You have been given access to a new field research access where you can replicate the last experiment, but hopefully with lower regional effects, as you have plots that are closer to each other.

You have access to 9 plots. You apply a treatment to each plot (3 treatments, so each treatment gets replicates in 3 plots).

Download the mdat2.csv datafile

Question 4 ✏️

Run an anova using aov . ONLY test the effects of treatment. Look at the results using summary. Explain why this is the wrong approach to analyzing this data.
Run the same model, but add the effect of plot (as a fixed effect). This is also the incorrect approach, as we want plot to be a random effect.
Run the same model, with plot as a random effect Error(Plot). This is the correct model. Explain why, and look at the summary and describe the results.
Write the additive (ANOVA) equation for the correct model and describe it

Split plot design

Anova (aov)

Download and read the coffee.csv file and explore it. Describe what each column means. You can look at the slides. This dataset contains a column called WU. This is used in order to estimate $\delta_ik$ which is the residual error at the whole unit level. We have 16 total “whole-units” (and 4 measurements per unit)

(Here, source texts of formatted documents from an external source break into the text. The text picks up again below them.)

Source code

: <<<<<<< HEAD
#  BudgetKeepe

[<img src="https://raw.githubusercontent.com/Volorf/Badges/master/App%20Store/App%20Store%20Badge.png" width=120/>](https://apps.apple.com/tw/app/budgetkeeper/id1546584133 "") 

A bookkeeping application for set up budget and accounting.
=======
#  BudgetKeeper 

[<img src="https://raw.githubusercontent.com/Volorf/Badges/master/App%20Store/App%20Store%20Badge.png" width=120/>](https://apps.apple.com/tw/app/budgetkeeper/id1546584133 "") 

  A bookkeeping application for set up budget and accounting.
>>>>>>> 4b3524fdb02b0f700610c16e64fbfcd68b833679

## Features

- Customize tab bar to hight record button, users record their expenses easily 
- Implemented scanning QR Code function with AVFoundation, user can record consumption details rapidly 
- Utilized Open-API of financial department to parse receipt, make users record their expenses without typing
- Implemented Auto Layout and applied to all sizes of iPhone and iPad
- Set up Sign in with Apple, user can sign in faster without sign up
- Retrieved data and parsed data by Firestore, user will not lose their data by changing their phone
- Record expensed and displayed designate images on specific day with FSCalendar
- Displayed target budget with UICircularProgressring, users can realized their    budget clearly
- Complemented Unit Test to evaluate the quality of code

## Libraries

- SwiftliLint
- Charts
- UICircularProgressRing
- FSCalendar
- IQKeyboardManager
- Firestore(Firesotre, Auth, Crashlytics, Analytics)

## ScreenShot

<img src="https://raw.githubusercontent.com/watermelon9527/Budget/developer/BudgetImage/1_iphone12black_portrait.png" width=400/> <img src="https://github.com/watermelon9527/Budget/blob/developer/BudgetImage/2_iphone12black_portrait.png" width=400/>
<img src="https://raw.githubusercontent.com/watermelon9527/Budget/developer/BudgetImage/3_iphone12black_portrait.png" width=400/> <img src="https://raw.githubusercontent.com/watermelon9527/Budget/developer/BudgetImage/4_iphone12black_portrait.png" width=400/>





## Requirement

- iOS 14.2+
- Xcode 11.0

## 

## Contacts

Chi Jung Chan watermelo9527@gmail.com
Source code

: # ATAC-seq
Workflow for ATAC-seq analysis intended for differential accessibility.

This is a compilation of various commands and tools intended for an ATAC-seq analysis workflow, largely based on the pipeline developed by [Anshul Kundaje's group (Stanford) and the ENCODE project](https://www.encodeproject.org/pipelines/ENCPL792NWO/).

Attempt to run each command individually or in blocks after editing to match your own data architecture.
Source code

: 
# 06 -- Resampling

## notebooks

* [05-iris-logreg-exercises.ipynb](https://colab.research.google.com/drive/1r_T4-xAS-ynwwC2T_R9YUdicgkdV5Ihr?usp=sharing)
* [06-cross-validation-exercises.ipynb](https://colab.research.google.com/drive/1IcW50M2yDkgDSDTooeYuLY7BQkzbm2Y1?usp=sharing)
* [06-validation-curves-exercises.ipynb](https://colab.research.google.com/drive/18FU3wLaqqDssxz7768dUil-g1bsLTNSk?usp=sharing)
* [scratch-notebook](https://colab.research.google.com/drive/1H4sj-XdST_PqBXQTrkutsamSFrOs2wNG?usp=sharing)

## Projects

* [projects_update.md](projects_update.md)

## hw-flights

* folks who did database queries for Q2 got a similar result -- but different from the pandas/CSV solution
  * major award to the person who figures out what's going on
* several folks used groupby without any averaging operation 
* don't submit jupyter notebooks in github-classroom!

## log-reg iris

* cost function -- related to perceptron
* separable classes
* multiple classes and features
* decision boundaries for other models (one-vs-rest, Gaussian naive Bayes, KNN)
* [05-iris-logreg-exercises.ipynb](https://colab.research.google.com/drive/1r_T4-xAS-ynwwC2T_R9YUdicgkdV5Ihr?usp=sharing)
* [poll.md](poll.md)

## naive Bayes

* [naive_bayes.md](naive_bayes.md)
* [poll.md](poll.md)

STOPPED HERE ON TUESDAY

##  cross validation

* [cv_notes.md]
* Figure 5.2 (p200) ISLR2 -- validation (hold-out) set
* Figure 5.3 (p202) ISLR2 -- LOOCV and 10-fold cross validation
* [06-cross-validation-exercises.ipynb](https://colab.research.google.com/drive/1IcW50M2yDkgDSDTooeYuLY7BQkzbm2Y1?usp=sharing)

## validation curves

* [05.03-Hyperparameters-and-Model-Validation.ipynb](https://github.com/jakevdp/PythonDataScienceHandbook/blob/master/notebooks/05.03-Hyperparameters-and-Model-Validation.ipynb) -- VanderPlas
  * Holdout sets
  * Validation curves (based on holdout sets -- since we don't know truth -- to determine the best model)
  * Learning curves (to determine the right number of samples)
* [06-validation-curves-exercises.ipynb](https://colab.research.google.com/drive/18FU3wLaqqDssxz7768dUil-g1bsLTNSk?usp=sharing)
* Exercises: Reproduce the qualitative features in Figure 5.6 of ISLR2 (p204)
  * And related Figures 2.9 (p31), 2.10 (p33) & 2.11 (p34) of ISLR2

You will use the following code to run it as an Anova:

#Step 1: make sure plot and WU are factors:

coffee$plot<-factor(coffee$plot)
coffee$WU<-factor(coffee$WU)
coffeeaov<-aov(y~cover_crop+fertilizer+cover_crop:fertilizer+plot+Error(WU), data=coffee)
summary(coffeeaov)

We used the effect of plot as fixed (even though is random) because aov only allows for one random effect.

Question 5 ✏️

Explore the data and describe it
Explore the summary of the model and describe it.
Write the equation (anova)
Check whether we estimated the degrees of freedom correctly on the slideshow
Why is plot random?

Extra credit: Plot the results and describe them.

Linear Model (lme)

In these models I recommend running a linear model instead of an aov analysis because it allows for multiple random effects.

Outside of Quarto install the nlme package.

Load nlme and run:

library(nlme)
lme.coffee <- lme(y ~ fertilizer*cover_crop,
                data = meatdata,
                correlation = corCompSymm(), # To make results same as aov()
                random = ~1|plot/WU)

Question 6 ✏️

Run a summary on the linear model, also run an anova using anova(lme.coffee) and interpret the results.

How do we look at the interaction? How do we explore the differences? We will talk about that after Spring recess 😃.

We will also work on the repeated measures lab.